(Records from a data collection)

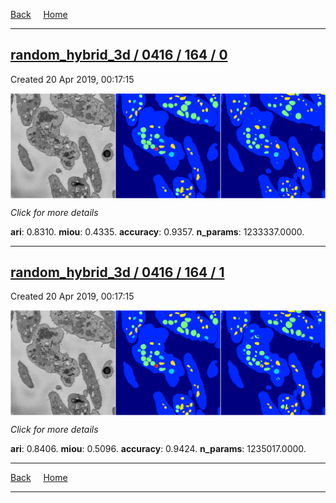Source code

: 
[Back](..)&nbsp;&nbsp;&nbsp;&nbsp;&nbsp;[Home](https://leapmanlab.github.io/snapshots)

---

<div class="summary"><a href="0"><h2>random_hybrid_3d / 0416 / 164 / 0</h2></a><p>Created 20 Apr 2019, 00:17:15
</p><a href="0"><img src="0/media/summary.png" align="center"></a><p>
<i>Click for more details</i>
</p></div>

**ari**: 0.8310. **miou**: 0.4335. **accuracy**: 0.9357. **n_params**: 1233337.0000. 

---

<div class="summary"><a href="1"><h2>random_hybrid_3d / 0416 / 164 / 1</h2></a><p>Created 20 Apr 2019, 00:17:15
</p><a href="1"><img src="1/media/summary.png" align="center"></a><p>
<i>Click for more details</i>
</p></div>

**ari**: 0.8406. **miou**: 0.5096. **accuracy**: 0.9424. **n_params**: 1235017.0000. 

---

[Back](..)&nbsp;&nbsp;&nbsp;&nbsp;&nbsp;[Home](https://leapmanlab.github.io/snapshots)

---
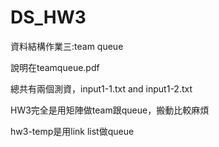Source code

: # DS_HW3

資料結構作業三:team queue

說明在teamqueue.pdf

總共有兩個測資，input1-1.txt and input1-2.txt

HW3完全是用矩陣做team跟queue，搬動比較麻煩

hw3-temp是用link list做queue
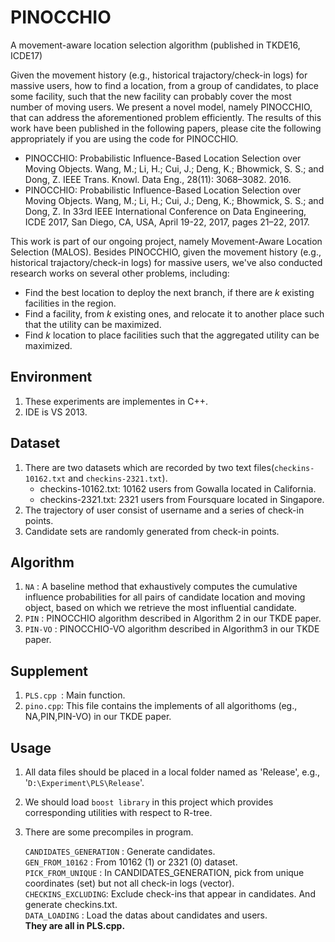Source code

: # PINOCCHIO
A movement-aware location selection algorithm (published in TKDE16, ICDE17)

Given the movement history (e.g., historical trajactory/check-in logs) for massive users, how to find a location, from a group of candidates, to place some facility, such that the new facility can probably cover the most number of moving users. We present a novel model, namely PINOCCHIO, that can address the aforementioned problem efficiently. The results of this work have been published in the following papers, please cite the following appropriately if you are using the code for PINOCCHIO.

- PINOCCHIO: Probabilistic Influence-Based Location Selection over Moving Objects.    Wang, M.; Li, H.; Cui, J.; Deng, K.; Bhowmick, S. S.; and Dong, Z.   IEEE Trans. Knowl. Data Eng., 28(11): 3068–3082. 2016.
- PINOCCHIO: Probabilistic Influence-Based Location Selection over Moving Objects.    Wang, M.; Li, H.; Cui, J.; Deng, K.; Bhowmick, S. S.; and Dong, Z.   In 33rd IEEE International Conference on Data Engineering, ICDE 2017, San Diego, CA, USA, April 19-22, 2017, pages 21–22, 2017.

This work is part of our ongoing project, namely Movement-Aware Location Selection (MALOS). Besides PINOCCHIO, given the movement history (e.g., historical trajactory/check-in logs) for massive users, we've also conducted research works on several other problems, including:
- Find the best location to deploy the next branch, if there are *k* existing facilities in the region.
- Find a facility, from *k* existing ones, and relocate it to another place such that the utility can be maximized.
- Find *k* location to place facilities such that the aggregated utility can be maximized.


Environment
----------
1. These experiments are implementes in C++.<br>
2. IDE is VS 2013.

Dataset
----------
1. There are two datasets which are recorded by two text files(`checkins-10162.txt` and `checkins-2321.txt`).<br>
    * checkins-10162.txt: 10162 users from Gowalla located in California.
    * checkins-2321.txt: 2321 users from Foursquare located in Singapore.
2. The trajectory of user consist of username and a series of check-in points.<br>
3. Candidate sets are randomly generated from check-in points.

Algorithm
----------
1. `NA` : A baseline method that exhaustively computes the cumulative influence probabilities for all pairs of candidate location and moving object, based on which we retrieve the most influential candidate.<br>
2. `PIN` : PINOCCHIO algorithm described in Algorithm 2 in our TKDE paper.<br>
3. `PIN-VO` : PINOCCHIO-VO algorithm described in Algorithm3 in our TKDE paper.<br>

Supplement
----------------

1. `PLS.cpp `: Main function. <br>
2. `pino.cpp`: This file contains the implements of all algorithoms (eg., NA,PIN,PIN-VO) in our TKDE paper.<br>

Usage
----------
1. All data files should be placed in a local folder named as 'Release', e.g., '`D:\Experiment\PLS\Release`'.<br>
2. We should load `boost library` in this project which provides corresponding utilities with respect to R-tree.<br>
3. There are some precompiles in program.<br>
    
    `CANDIDATES_GENERATION` : Generate candidates.<br>
    `GEN_FROM_10162` : From 10162 (1) or 2321 (0) dataset.<br>
    `PICK_FROM_UNIQUE` : In CANDIDATES_GENERATION, pick from unique coordinates (set) but not all check-in logs (vector).<br>
    `CHECKINS_EXCLUDING`: Exclude check-ins that appear in candidates. And generate checkins.txt.<br>
    `DATA_LOADING`  : Load the datas about candidates and users.<br>
    **They are all in PLS.cpp.**<br>


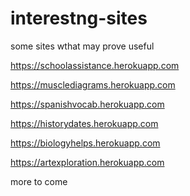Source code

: # interestng-sites
some sites wthat may prove useful

https://schoolassistance.herokuapp.com

https://musclediagrams.herokuapp.com

https://spanishvocab.herokuapp.com

https://historydates.herokuapp.com

https://biologyhelps.herokuapp.com

https://artexploration.herokuapp.com

more to come

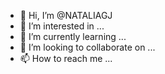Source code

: - 👋 Hi, I’m @NATALIAGJ
- 👀 I’m interested in ...
- 🌱 I’m currently learning ...
- 💞️ I’m looking to collaborate on ...
- 📫 How to reach me ...

<!---
NATALIAGJ/NATALIAGJ is a ✨ special ✨ repository because its `README.md` (this file) appears on your GitHub profile.
You can click the Preview link to take a look at your changes.
--->
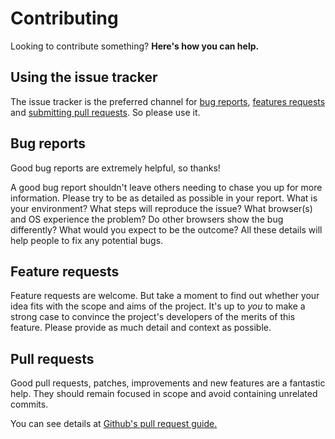 # Contributing

Looking to contribute something? **Here's how you can help.**


## Using the issue tracker

The issue tracker is the preferred channel for [bug reports](#bug-reports),
[features requests](#feature-requests) and
[submitting pull requests](#pull-requests). So please use it.


## Bug reports

Good bug reports are extremely helpful, so thanks!

A good bug report shouldn't leave others needing to chase you up for more
information. Please try to be as detailed as possible in your report. What is
your environment? What steps will reproduce the issue? What browser(s) and OS
experience the problem? Do other browsers show the bug differently? What
would you expect to be the outcome? All these details will help people to fix
any potential bugs.


## Feature requests

Feature requests are welcome. But take a moment to find out whether your idea
fits with the scope and aims of the project. It's up to *you* to make a strong
case to convince the project's developers of the merits of this feature. Please
provide as much detail and context as possible.


## Pull requests

Good pull requests, patches, improvements and new features are a fantastic
help. They should remain focused in scope and avoid containing unrelated
commits.

You can see details at 
[Github's pull request guide.](https://help.github.com/articles/about-pull-requests/)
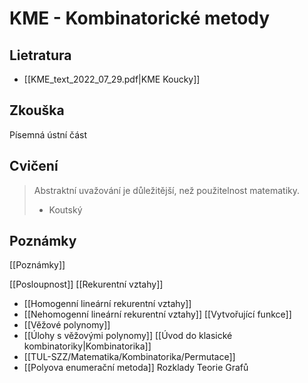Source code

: # KME - Kombinatorické metody

## Lietratura
- [[KME_text_2022_07_29.pdf|KME Koucky]]
## Zkouška

Písemná
ústní část

## Cvičení

> Abstraktní uvažování je důležitější, než použitelnost matematiky.
> - Koutský

## Poznámky
[[Poznámky]]

[[Posloupnost]]
[[Rekurentní vztahy]]
- [[Homogenní lineární rekurentní vztahy]]
- [[Nehomogenní lineární rekurentní vztahy]]
[[Vytvořující funkce]]
- [[Věžové polynomy]]
- [[Úlohy s věžovými polynomy]]
[[Úvod do klasické kombinatoriky|Kombinatorika]]
- [[TUL-SZZ/Matematika/Kombinatorika/Permutace]]
- [[Polyova enumerační metoda]]
Rozklady
Teorie Grafů

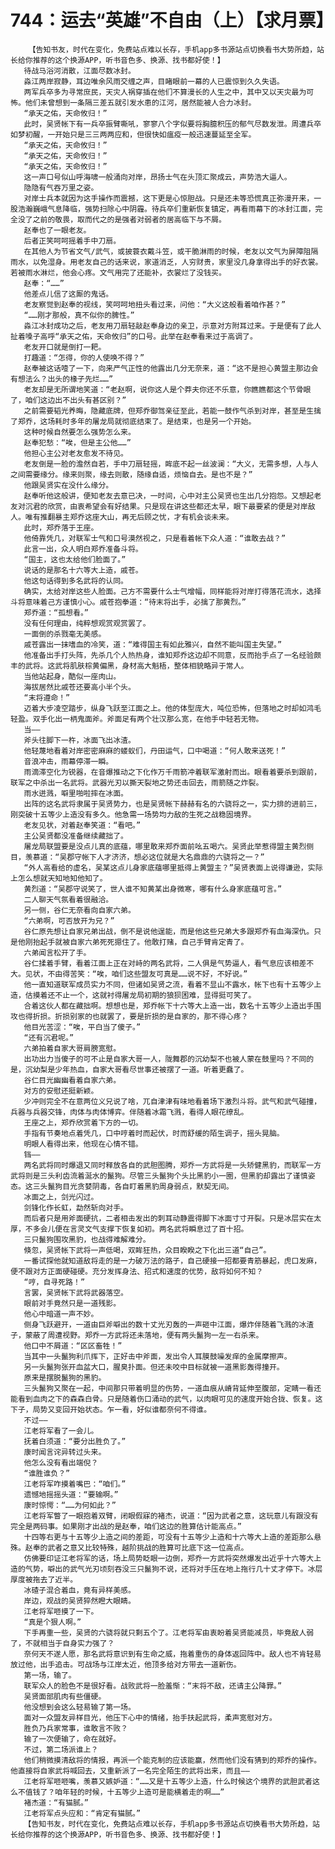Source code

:# 744：运去“英雄”不自由（上）【求月票】
        【告知书友，时代在变化，免费站点难以长存，手机app多书源站点切换看书大势所趋，站长给你推荐的这个换源APP，听书音色多、换源、找书都好使！】
       待战马浴河消散，江面尽数冰封。
       淼江两岸寂静，耳边唯余风雨交缠之声，目睹眼前一幕的人已震惊到久久失语。
       两军兵卒多为寻常庶民，天灾人祸穿插在他们不算漫长的人生之中，其中又以天灾最为可怖。他们未曾想到一条隔三差五就引发水患的江河，居然能被人合力冰封。
       “承天之佑，天命攸归！”
       此时，吴贤帐下有一兵卒振臂嘶吼，寥寥八个字似要将胸臆积压的郁气尽数发泄。周遭兵卒如梦初醒，一开始只是三三两两应和，但很快如瘟疫一般迅速蔓延至全军。
       “承天之佑，天命攸归！”
       “承天之佑，天命攸归！”
       “承天之佑，天命攸归！”
       这一声口号似山呼海啸一般涌向对岸，昂扬士气在头顶汇聚成云，声势浩大逼人。
       隐隐有气吞万里之姿。
       对岸士兵本就因为这手操作而震撼，这下更是心惊胆战。只是还未等恐慌真正弥漫开来，一股浩瀚巍峨气息降临，强势扫除心中阴霾。待兵卒们重新恢复镇定，再看雨幕下的冰封江面，完全没了之前的敬畏，取而代之的是强者对弱者的居高临下与不屑。
       赵奉也了一眼老友。
       后者正笑呵呵摇着手中刀扇。
       在其他人为节省文气/武气，或披蓑衣戴斗笠，或干脆淋雨的时候，老友以文气为屏障阻隔雨水，以免湿身。用老友自己的话来说，家道消乏，人穷财贵，家里没几身拿得出手的好衣裳。若被雨水淋烂，他会心疼。文气用完了还能补，衣裳烂了没钱买。
       赵奉：“……”
       他差点儿信了这厮的鬼话。
       老友察觉到赵奉的视线，笑呵呵地扭头看过来，问他：“大义这般看着咱作甚？”
       “……刚才那般，真不似你的脾性。”
       淼江冰封成功之后，老友用刀扇轻敲赵奉身边的亲卫，示意对方附耳过来。于是便有了此人扯着嗓子高呼“承天之佑，天命攸归”的口号。此举在赵奉看来过于高调了。
       老友开口就是倒打一耙。
       打趣道：“怎得，你的人使唤不得？”
       赵奉被这话噎了一下，向来严气正性的他露出几分无奈来，道：“这不是担心黄盟主那边会有想法么？出头的椽子先烂……”
       老友却是无所谓地笑道：“老赵啊，说你这人是个莽夫你还不乐意，你瞧瞧都这个节骨眼了，咱们这边出不出头有甚区别？”
       之前需要韬光养晦，隐藏底牌，但郑乔御驾亲征至此，若能一鼓作气杀到对岸，甚至是生擒了郑乔，这场耗时多年的屠龙局就彻底结束了。是结束，也是另一个开始。
       这种时候自然要怎么强势怎么来。
       赵奉犯愁：“唉，但是主公他……”
       他担心主公对老友愈发不待见。
       老友倒是一脸的澹然自若，手中刀扇轻摇，眸底不起一丝波澜：“大义，无需多想，人与人之间需要缘分。缘来则聚，缘去则散，随缘自适，烦恼自去。是也不是？”
       他跟吴贤实在没什么缘分。
       赵奉听他这般讲，便知老友去意已决，一时间，心中对主公吴贤也生出几分抱怨。又想起老友对沉君的欣赏，由衷希望会有好结果。只是现在讲这些都还太早，眼下最要紧的便是对岸敌人。唯有推翻暴主郑乔这座大山，再无后顾之忧，才有机会谈未来。
       此时，郑乔落于王座。
       他倚靠凭几，对联军士气和口号漠然视之，只是看着帐下众人道：“谁敢去战？”
       此言一出，众人明白郑乔准备斗将。
       “国主，这也太给他们脸面了。”
       说话的是那名十六等大上造，戚苍。
       他这句话得到多名武将的认同。
       确实，太给对岸这些人脸面。己方不需要什么士气增幅，同样能将对岸打得落花流水，选择斗将意味着己方谨慎小心。戚苍抱拳道：“待末将出手，必擒了那黄烈。”
       郑乔道：“孤想看。”
       没有任何理由，纯粹想观赏观赏罢了。
       一面倒的杀戮毫无美感。
       戚苍露出一抹嗜血的冷笑，道：“难得国主有如此雅兴，自然不能叫国主失望。”
       他准备出手打头阵，先杀几个人热热身，谁知郑乔这边却不同意，反而抬手点了一名经验颇丰的武将。这武将肌肤棕黄偏黑，身材高大魁梧，整体相貌略异于常人。
       当他站起身，酷似一座肉山。
       海拔居然比戚苍还要高小半个头。
       “末将遵命！”
       迈着大步凌空踏步，纵身飞跃至江面之上。他的体型庞大，吨位恐怖，但落地之时却如鸿毛轻盈。双手化出一柄鬼面斧。斧面足有两个壮汉那么宽，在他手中轻若无物。
       当——
       斧头往脚下一杵，冰面飞出冰渣。
       他轻蔑地看着对岸密密麻麻的蝼蚁们，丹田运气，口中喝道：“何人敢来送死！”
       音浪冲击，雨幕停滞一瞬。
       雨滴滞空化为锐器，在音爆推动之下化作万千雨箭冲着联军激射而出。眼看着要杀到跟前，联军之中杀出一名武将。武器光刃以撕天裂地之势还击回去，雨箭随之炸裂。
       雨水迸溅，噼里啪啦摔在冰面。
       出阵的这名武将隶属于吴贤势力，也是吴贤帐下赫赫有名的六骁将之一，实力排的进前三，刚突破十五等少上造没有多久。他急需一场势均力敌的生死之战稳固境界。
       老友见状，对着赵奉笑道：“看吧。”
       主公吴贤都没准备继续藏拙了。
       屠龙局联盟要是没点儿真的底蕴，哪里敢来郑乔面前吆五喝六。吴贤此举惹得盟主黄烈侧目，羡慕道：“吴郡守帐下人才济济，想必这位就是大名鼎鼎的六骁将之一？”
       “外人高看给的虚名，吴某这点儿身家底蕴哪里抵得上黄盟主？”吴贤表面上说得谦逊，实际上怎么想就天知地知他知了。
       黄烈道：“吴郡守说笑了，世人谁不知黄某出身微寒，哪有什么身家底蕴可言。”
       二人聊天气氛看着很融洽。
       另一侧，谷仁无奈看向自家六弟。
       “六弟啊，可否放开为兄？”
       谷仁原先想让自家兄弟出战，倒不是说他逞能，而是他这些兄弟大多跟郑乔有血海深仇。只是他刚抬起手就被自家六弟死死摁住了。他敢打赌，自己手臂肯定青了。
       六弟闻言松开了手。
       谷仁揉着手臂，看着江面上正在对峙的两名武将，二人俱是气势逼人，看气息应该相差不大。见状，不由得苦笑：“唉，咱们这些盟友可真是……说不好，不好说。”
       他一直知道联军成员实力不同，但诸如吴贤之流，看着不显山不露水，帐下也有十五等少上造，估摸着还不止一个，这就衬得屠龙局初期的狼狈困难，显得挺可笑了。
       合着这伙人都在藏拙啊。想想也是，郑乔帐下十六等大上造一出，数名十五等少上造出手围攻也得折损。折损别家的也就罢了，要是折损的是自家的，那不得心疼？
       他目光苦涩：“唉，平白当了傻子。”
       “还有沉君呢。”
       六弟拍着自家大哥肩膀宽慰。
       出功出力当傻子的可不止是自家大哥一人，陇舞郡的沉幼梨不也被人蒙在鼓里吗？不同的是，沉幼梨是少年热血，自家大哥看尽世事还被摆了一道。听着更蠢了。
       谷仁目光幽幽看着自家六弟。
       对方的安慰还挺新颖。
       少冲则完全不在意两位义兄说了啥，兀自津津有味地看着场下激烈斗将。武气和武气碰撞，兵器与兵器交锋，肉体与肉体博弈。伴随着冰霜飞溅，看得人眼花缭乱。
       王座之上，郑乔欣赏着下方的一切。
       手指有节奏地点着凭几，口中哼着时而起伏，时而舒缓的陌生调子，摇头晃脑。
       明眼人看得出来，他现在心情不错。
       铛——
       两名武将同时爆退又同时释放各自的武胆图腾，郑乔一方武将是一头矫健黑豹，而联军一方武将则是三头利齿流着涎水的鬣狗。尽管三头鬣狗个头比黑豹小一圈，但黑豹却露出了谨慎姿态。这三头鬣狗目光贪婪阴毒，各自盯着黑豹周身弱点，默契无间。
       冰面之上，剑光闪过。
       剑锋化作长虹，勐然斩向对手。
       而后者只是用斧面硬抗，二者相击发出的刺耳动静震得脚下冰面寸寸开裂。只是冰层实在太厚，不多会儿便在言灵文气支撑下恢复如初。两名武将瞬息过了百十招。
       三只鬣狗围攻黑豹，也战得难解难分。
       倏忽，吴贤帐下武将一声低喝，双眸狂热，众目睽睽之下化出三道“自己”。
       一番试探他就知道敌将走的是一力破万法的路子，自己硬接一招都要青筋暴起，虎口发麻，便不跟对方正面硬碰硬。充分发挥身法、招式和速度的优势，敌将如何不知？
       “哼，自寻死路！”
       言罢，吴贤帐下武将武器落空。
       眼前对手竟然只是一道残影。
       他心中暗道一声不妙。
       侧身飞跃避开，一道由巨斧噼出的数十丈光刃轰的一声砸中江面，爆炸伴随着飞溅的冰渣子，蒙蔽了周遭视野。郑乔一方武将还未落地，便有两头鬣狗一左一右杀来。
       他口中不屑道：“区区畜牲！”
       当其中一头鬣狗利爪挥下，正好击中斧面，发出令人耳膜鼓噪发痒的金属摩擦声。
       另一头鬣狗张开血盆大口，腥臭扑面。但还未咬中目标就被一道黑影轰得撞开。
       原来是摆脱鬣狗的黑豹。
       三头鬣狗又聚在一起，中间那只带着明显的伤势，一道血痕从嵴背延伸至腹部，定睛一看还能看到血肉之下的森森白骨。只是随着伤口涌动的武气，以肉眼可见的速度开始合拢、恢复。这下子，局势又变回开始状态。乍一看，好似谁都奈何不得谁。
       不过——
       江老将军看了一会儿。
       抚着白须道：“要分出胜负了。”
       康时闻言诧异转过头来。
       他怎么没有看出端倪？
       “谁胜谁负？”
       江老将军咋摸着嘴巴：“咱们。”
       遗憾地摇摇头道：“要输啊。”
       康时惊愕：“……为何如此？”
       江老将军瞥了一眼抱着双臂，闭眼假寐的褚杰，说道：“因为武者之意，这玩意儿有跟没有完全是两码事。如果刚才出战的是赵奉，咱们这边的胜算估计能高点。”
       十四等右更与十五等少上造之间的差距，可没有十五等少上造和十六等大上造的差距那么悬殊。赵奉的武者之意又比较特殊，越阶挑战的胜算可比底下这一位高点。
       仿佛要印证江老将军的话，场上局势眨眼一边倒，郑乔一方武将突然爆发出近乎十六等大上造的气势，噼出的武气光刃顷刻吞没三只鬣狗不说，还将对手压在地上拖行几十丈才停下。冰层厚度被拖去了近半。
       冰碴子混合着血，竟有异样美感。
       岸边，观战的吴贤猝然瞪大眼睛。
       江老将军咂摸了一下。
       “真是个狠人啊。”
       下手再重一些，吴贤的六骁将就只剩五个了。江老将军由衷盼着吴贤能减员，毕竟敌人弱了，不就相当于自身实力强了？
       奈何天不遂人愿，那名武将意识到有生命之威，拖着重伤的身体返回阵中。敌人也不肯轻易放过他，出手追击。可战场与江岸太近，他顶多给对方带去一道新伤。
       第一场，输了。
       联军众人的脸色不是很好看。战败武将一脸羞惭：“末将不敌，还请主公降罪。”
       吴贤面部肌肉有些僵硬。
       他没想到会这么轻易输了第一场。
       面对一众盟友异样目光，他压下心中的情绪，抬手扶起武将，柔声宽慰对方。
       胜负乃兵家常事，谁敢言不败？
       输了一次便输了，命在就好。
       不过，第二场派谁上？
       他们稍微摸清敌将的情报，再派一个能克制的应该能赢，然而他们没有猜到的郑乔的操作。他直接将自家武将喊回去，又重新派了一名完全陌生的武将出来，而且——
       江老将军咂咂嘴，羡慕又嫉妒道：“……又是十五等少上造，什么时候这个境界的武胆武者这么不值钱了？咱年轻的时候，十五等少上造可是能横着走的啊……”
       褚杰道：“有猫腻。”
       江老将军点头应和：“肯定有猫腻。”
       【告知书友，时代在变化，免费站点难以长存，手机app多书源站点切换看书大势所趋，站长给你推荐的这个换源APP，听书音色多、换源、找书都好使！】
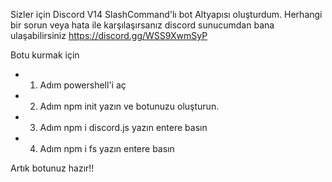 Sizler için Discord V14 SlashCommand'lı bot Altyapısı oluşturdum.
Herhangi bir sorun veya hata ile karşılaşırsanız discord sunucumdan bana ulaşabilirsiniz
https://discord.gg/WSS9XwmSyP

Botu kurmak için 
* 1. Adım powershell'i aç
* 2. Adım npm init yazın ve botunuzu oluşturun.
* 3. Adım npm i discord.js yazın entere basın
* 4. Adım npm i fs yazın entere basın

Artık botunuz hazır!!
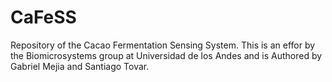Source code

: # CaFeSS
Repository of the Cacao Fermentation Sensing System. This is an effor by the Biomicrosystems group at Universidad de los Andes and is Authored by Gabriel Mejia and Santiago Tovar.
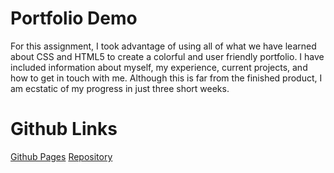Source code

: # Portfolio Demo

For this assignment, I took advantage of using all of what we have learned about CSS and HTML5 to create a colorful and user friendly portfolio. I have included information about myself, my experience, current projects, and how to get in touch with me. Although this is far from the finished product, I am ecstatic of my progress in just three short weeks.

# Github Links
[Github Pages](https://vcristian1.github.io/portfolio-demo/)
[Repository](https://github.com/vcristian1/portfolio-demo)
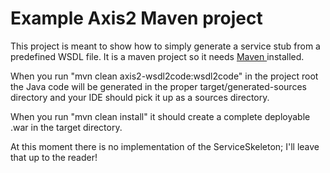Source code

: Example Axis2 Maven project
===========================

This project is meant to show how to simply generate a service stub from a predefined WSDL file. It is a maven project so it needs [Maven ](https://maven.apache.org/) installed.

When you run "mvn clean axis2-wsdl2code:wsdl2code" in the project root the Java code will be generated in the proper target/generated-sources directory and your IDE should pick it up as a sources directory.

When you run "mvn clean install" it should create a complete deployable .war in the target directory.

At this moment there is no implementation of the ServiceSkeleton; I'll leave that up to the reader!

**Exercise details**
Check each line of the data above, and please copy the ones in which the string "described" occurs.

**Answer space**
2. `PIN` : PINOCCHIO algorithm described in Algorithm 2 in our TKDE paper.<br>
3. `PIN-VO` : PINOCCHIO-VO algorithm described in Algorithm3 in our TKDE paper.<br>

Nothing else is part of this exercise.